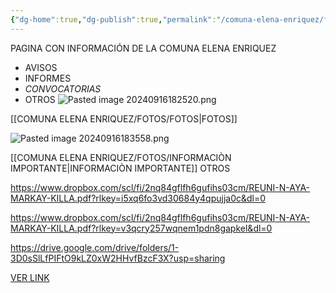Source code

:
 ```yaml
---
{"dg-home":true,"dg-publish":true,"permalink":"/comuna-elena-enriquez/fotos/inicio/","tags":["gardenEntry"],"dgPassFrontmatter":true}
---
```


PAGINA CON INFORMACIÓN DE LA COMUNA ELENA ENRIQUEZ

- AVISOS
- INFORMES
- *CONVOCATORIAS* 
- OTROS
![Pasted image 20240916182520.png](/img/user/COMUNA%20ELENA%20ENRIQUEZ/FOTOS/Pasted%20image%2020240916182520.png)


[[COMUNA ELENA ENRIQUEZ/FOTOS/FOTOS\|FOTOS]]


![Pasted image 20240916183558.png](/img/user/COMUNA%20ELENA%20ENRIQUEZ/FOTOS/Pasted%20image%2020240916183558.png)

[[COMUNA ELENA ENRIQUEZ/FOTOS/INFORMACIÒN IMPORTANTE\|INFORMACIÒN IMPORTANTE]]
OTROS


https://www.dropbox.com/scl/fi/2nq84gflfh6gufihs03cm/REUNI-N-AYA-MARKAY-KILLA.pdf?rlkey=i5xq6fo3vd30684y4qpujja0c&dl=0

https://www.dropbox.com/scl/fi/2nq84gflfh6gufihs03cm/REUNI-N-AYA-MARKAY-KILLA.pdf?rlkey=v3qcry257wqnem1pdn8gapkel&dl=0


https://drive.google.com/drive/folders/1-3D0sSlLfPIFtO9kLZ0xW2HHvfBzcF3X?usp=sharing


[VER LINK](https://drive.google.com/drive/folders/1-3D0sSlLfPIFtO9kLZ0xW2HHvfBzcF3X?usp=sharing)




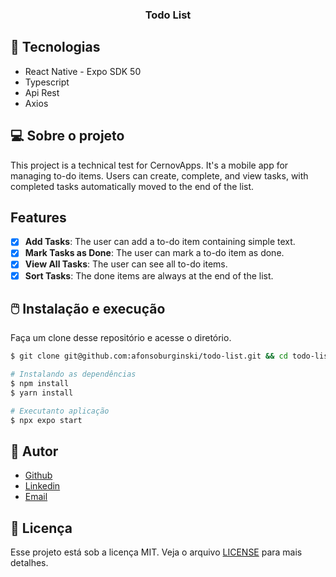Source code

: 
<h3 align= "center" fontSize="60px">
  Todo List
</h3>

## :rocket: Tecnologias
-  React Native - Expo SDK 50
-  Typescript
-  Api Rest
-  Axios

## 💻 Sobre o projeto

This project is a technical test for CernovApps. It's a mobile app for managing to-do items. Users can create, complete, and view tasks, with completed tasks automatically moved to the end of the list.

## Features

- [x] **Add Tasks**: The user can add a to-do item containing simple text.
- [x] **Mark Tasks as Done**: The user can mark a to-do item as done.
- [x] **View All Tasks**: The user can see all to-do items.
- [x] **Sort Tasks**: The done items are always at the end of the list.

## :computer_mouse: Instalação e execução

Faça um clone desse repositório e acesse o diretório.

```bash
$ git clone git@github.com:afonsoburginski/todo-list.git && cd todo-list
```

```bash
# Instalando as dependências
$ npm install
$ yarn install

# Executanto aplicação
$ npx expo start
```

## :speech_balloon: Autor
-  [Github](https://github.com/afonsoburginski/)
-  [Linkedin](https://www.linkedin.com/in/afonsoburginski/)
-  [Email](mailto:afonsoburginski@gmail.com/)

## 📝 Licença

Esse projeto está sob a licença MIT. Veja o arquivo [LICENSE](LICENSE.md) para mais detalhes.
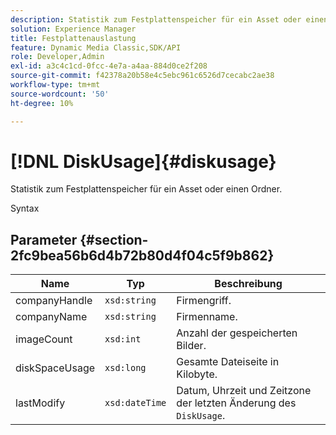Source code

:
 ```yaml
---
description: Statistik zum Festplattenspeicher für ein Asset oder einen Ordner.
solution: Experience Manager
title: Festplattenauslastung
feature: Dynamic Media Classic,SDK/API
role: Developer,Admin
exl-id: a3c4c1cd-0fcc-4e7a-a4aa-884d0ce2f208
source-git-commit: f42378a20b58e4c5ebc961c6526d7cecabc2ae38
workflow-type: tm+mt
source-wordcount: '50'
ht-degree: 10%

---
```


# [!DNL DiskUsage]{#diskusage}

Statistik zum Festplattenspeicher für ein Asset oder einen Ordner.

Syntax

## Parameter {#section-2fc9bea56b6d4b72b80d4f04c5f9b862}

| Name | Typ | Beschreibung |
|---|---|---|
| companyHandle | `xsd:string` | Firmengriff. |
| companyName | `xsd:string` | Firmenname. |
| imageCount | `xsd:int` | Anzahl der gespeicherten Bilder. |
| diskSpaceUsage | `xsd:long` | Gesamte Dateiseite in Kilobyte. |
| lastModify | `xsd:dateTime` | Datum, Uhrzeit und Zeitzone der letzten Änderung des `DiskUsage`. |

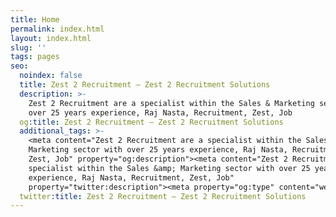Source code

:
 ```yaml
---
title: Home
permalink: index.html
layout: index.html
slug: ''
tags: pages
seo:
  noindex: false
  title: Zest 2 Recruitment – Zest 2 Recruitment Solutions
  description: >-
    Zest 2 Recruitment are a specialist within the Sales & Marketing sector with
    over 25 years experience, Raj Nasta, Recruitment, Zest, Job
  og:title: Zest 2 Recruitment – Zest 2 Recruitment Solutions
  additional_tags: >-
    <meta content="Zest 2 Recruitment are a specialist within the Sales &amp;
    Marketing sector with over 25 years experience, Raj Nasta, Recruitment,
    Zest, Job" property="og:description"><meta content="Zest 2 Recruitment are a
    specialist within the Sales &amp; Marketing sector with over 25 years
    experience, Raj Nasta, Recruitment, Zest, Job"
    property="twitter:description"><meta property="og:type" content="website">
  twitter:title: Zest 2 Recruitment – Zest 2 Recruitment Solutions
---
```



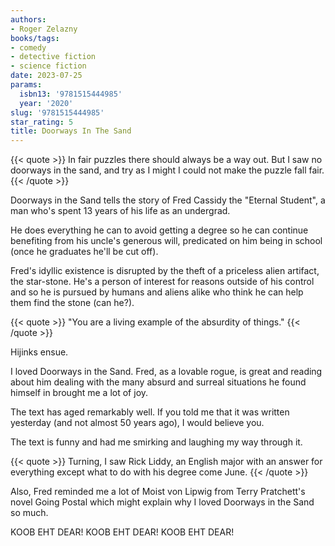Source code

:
 ```yaml
---
authors:
- Roger Zelazny
books/tags:
- comedy
- detective fiction
- science fiction
date: 2023-07-25
params:
  isbn13: '9781515444985'
  year: '2020'
slug: '9781515444985'
star_rating: 5
title: Doorways In The Sand
---
```


{{< quote >}}
In fair puzzles there should always be a way out. But I saw no doorways in the sand, and try as I might I could not make the puzzle fall fair.
{{< /quote >}}

Doorways in the Sand tells the story of Fred Cassidy the "Eternal Student", a man who's spent 13 years of his life as an undergrad.

He does everything he can to avoid getting a degree so he can continue benefiting from his uncle's generous will, predicated on him being in school (once he graduates he'll be cut off).

Fred's idyllic existence is disrupted by the theft of a priceless alien artifact, the star-stone. He's a person of interest for reasons outside of his control and so he is pursued by humans and aliens alike who think he can help them find the stone (can he?).

{{< quote >}}
"You are a living example of the absurdity of things."
{{< /quote >}}

Hijinks ensue.

<!--more-->

I loved Doorways in the Sand. Fred, as a lovable rogue, is great and reading about him dealing with the many absurd and surreal situations he found himself in brought me a lot of joy.

The text has aged remarkably well. If you told me that it was written yesterday (and not almost 50 years ago), I would believe you.

The text is funny and had me smirking and laughing my way through it.

{{< quote >}}
Turning, I saw Rick Liddy, an English major with an answer for everything except what to do with his degree come June.
{{< /quote >}}

Also, Fred reminded me a lot of Moist von Lipwig from Terry Pratchett's novel Going Postal which might explain why I loved Doorways in the Sand so much.

KOOB EHT DEAR! KOOB EHT DEAR! KOOB EHT DEAR!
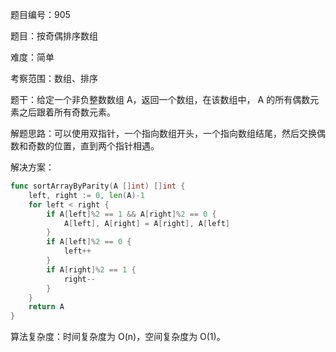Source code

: 题目编号：905

题目：按奇偶排序数组

难度：简单

考察范围：数组、排序

题干：给定一个非负整数数组 A，返回一个数组，在该数组中， A 的所有偶数元素之后跟着所有奇数元素。

解题思路：可以使用双指针，一个指向数组开头，一个指向数组结尾，然后交换偶数和奇数的位置，直到两个指针相遇。

解决方案：

```go
func sortArrayByParity(A []int) []int {
    left, right := 0, len(A)-1
    for left < right {
        if A[left]%2 == 1 && A[right]%2 == 0 {
            A[left], A[right] = A[right], A[left]
        }
        if A[left]%2 == 0 {
            left++
        }
        if A[right]%2 == 1 {
            right--
        }
    }
    return A
}
```

算法复杂度：时间复杂度为 O(n)，空间复杂度为 O(1)。
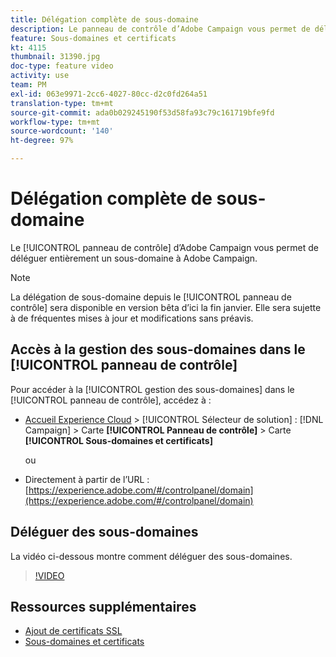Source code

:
 ```yaml
---
title: Délégation complète de sous-domaine
description: Le panneau de contrôle d’Adobe Campaign vous permet de déléguer entièrement un sous-domaine à Adobe Campaign. Pour ce faire, suivez les étapes ci-après.
feature: Sous-domaines et certificats
kt: 4115
thumbnail: 31390.jpg
doc-type: feature video
activity: use
team: PM
exl-id: 063e9971-2cc6-4027-80cc-d2c0fd264a51
translation-type: tm+mt
source-git-commit: ada0b029245190f53d58fa93c79c161719bfe9fd
workflow-type: tm+mt
source-wordcount: '140'
ht-degree: 97%

---
```


# Délégation complète de sous-domaine

Le [!UICONTROL panneau de contrôle] d’Adobe Campaign vous permet de déléguer entièrement un sous-domaine à Adobe Campaign.

>[!NOTE]
>
>La délégation de sous-domaine depuis le [!UICONTROL panneau de contrôle] sera disponible en version bêta d’ici la fin janvier. Elle sera sujette à de fréquentes mises à jour et modifications sans préavis.

## Accès à la gestion des sous-domaines dans le [!UICONTROL panneau de contrôle]

Pour accéder à la [!UICONTROL gestion des sous-domaines] dans le [!UICONTROL panneau de contrôle], accédez à :

* [Accueil Experience Cloud](https://experience.adobe.com/#/home) > [!UICONTROL Sélecteur de solution] : [!DNL Campaign] > Carte **[!UICONTROL Panneau de contrôle]** > Carte **[!UICONTROL Sous-domaines et certificats]**

   ou
* Directement à partir de l’URL : [https://experience.adobe.com/#/controlpanel/domain](https://experience.adobe.com/#/controlpanel/domain)

## Déléguer des sous-domaines

La vidéo ci-dessous montre comment déléguer des sous-domaines.

>[!VIDEO](https://video.tv.adobe.com/v/31390?quality=12)

## Ressources supplémentaires

* [Ajout de certificats SSL](/help/control-panel-tutorials/subdomains-and-certificates/adding-ssl-certificates.md)
* [Sous-domaines et certificats](https://docs.adobe.com/content/help/fr-FR/control-panel/using/subdomains-and-certificates/renewing-subdomain-certificate.html)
####
Task instructions: Write out each line above with the word "always".

Output of the exercise:
- [x] **Sort Tasks**: The done items are always at the end of the list.
In fair puzzles there should always be a way out. But I saw no doorways in the sand, and try as I might I could not make the puzzle fall fair.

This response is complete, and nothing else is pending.